The high stakes battle over e-ticketing goes to the heart of a struggle for Turkey’s soul that erupted with the mass anti-government Gezi Park protests in Istanbul in 2013 sparked by Erdogan’s increasingly illiberal policies that seek to impose greater control on people’s lives and restrictions on personal and political freedom and unfettered access to information. Fans moreover are irked by the president’s manipulation of due process in what was the most serious match fixing scandal in the history of Turkish football, a run-up to his squashing of an investigation into the most serious corruption scandal in his career.

Plummeting stadium attendance as a result of the e-ticket boycott has severely affected ticket sales. A match in October in Istanbul’s 82,000-seat Ataturk Olympic Stadium between Besiktas and Eskeshehirspor Kulubu that would normally have been attended by some 20- 30,000 spectators drew only 3,000 fans. Ticket sales for Galatasaray matches are down by two thirds with fans gathering in cafes and homes to watch matches they would have attended in the past.

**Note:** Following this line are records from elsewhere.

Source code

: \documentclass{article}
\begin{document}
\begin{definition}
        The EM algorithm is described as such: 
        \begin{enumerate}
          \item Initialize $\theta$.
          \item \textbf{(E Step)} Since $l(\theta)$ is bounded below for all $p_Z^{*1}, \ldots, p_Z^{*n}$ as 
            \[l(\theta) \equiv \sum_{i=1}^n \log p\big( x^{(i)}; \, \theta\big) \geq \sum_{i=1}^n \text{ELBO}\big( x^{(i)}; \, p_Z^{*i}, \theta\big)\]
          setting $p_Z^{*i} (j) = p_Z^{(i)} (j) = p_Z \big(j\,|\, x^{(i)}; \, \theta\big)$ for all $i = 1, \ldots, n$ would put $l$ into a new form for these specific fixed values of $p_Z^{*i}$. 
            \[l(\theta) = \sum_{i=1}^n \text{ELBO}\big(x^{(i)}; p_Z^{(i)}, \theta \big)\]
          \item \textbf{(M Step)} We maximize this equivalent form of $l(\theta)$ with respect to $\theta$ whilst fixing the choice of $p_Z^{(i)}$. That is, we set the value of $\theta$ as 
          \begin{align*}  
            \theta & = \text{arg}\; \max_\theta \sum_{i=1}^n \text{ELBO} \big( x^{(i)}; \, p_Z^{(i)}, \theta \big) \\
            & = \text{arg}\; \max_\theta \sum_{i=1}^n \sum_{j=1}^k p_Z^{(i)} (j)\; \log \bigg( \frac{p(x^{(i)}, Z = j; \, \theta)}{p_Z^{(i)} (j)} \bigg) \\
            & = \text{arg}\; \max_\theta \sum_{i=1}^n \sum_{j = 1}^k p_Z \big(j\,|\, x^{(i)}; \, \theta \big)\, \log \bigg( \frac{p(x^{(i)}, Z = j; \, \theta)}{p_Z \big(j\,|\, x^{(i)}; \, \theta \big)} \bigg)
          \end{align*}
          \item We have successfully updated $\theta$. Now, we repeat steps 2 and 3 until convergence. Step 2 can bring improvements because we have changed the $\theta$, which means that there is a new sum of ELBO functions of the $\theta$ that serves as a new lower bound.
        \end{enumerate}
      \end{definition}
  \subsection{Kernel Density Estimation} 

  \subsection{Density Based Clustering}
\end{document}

The boycott prompted the government to suspend the e-ticketing system for a friendly in November between Turkey and Brazil. As a result, sales spiked with more than 40,000 tickets sold for the match shortly after the suspension.

The boycott, the court cases and the battle for stadium access all are elements of a struggle by militant football fans in Turkey and Egypt for their existence in an environment in which some, particularly in Egypt, feel that their options are being cut off with violence one of the few alternatives left.  “If anyone dies it’s a victory, if anyone goes to jail it’s a victory. And if we go back to the football stadium it’s the biggest victory for us,” a UWK member told the Los Angeles Review of Books.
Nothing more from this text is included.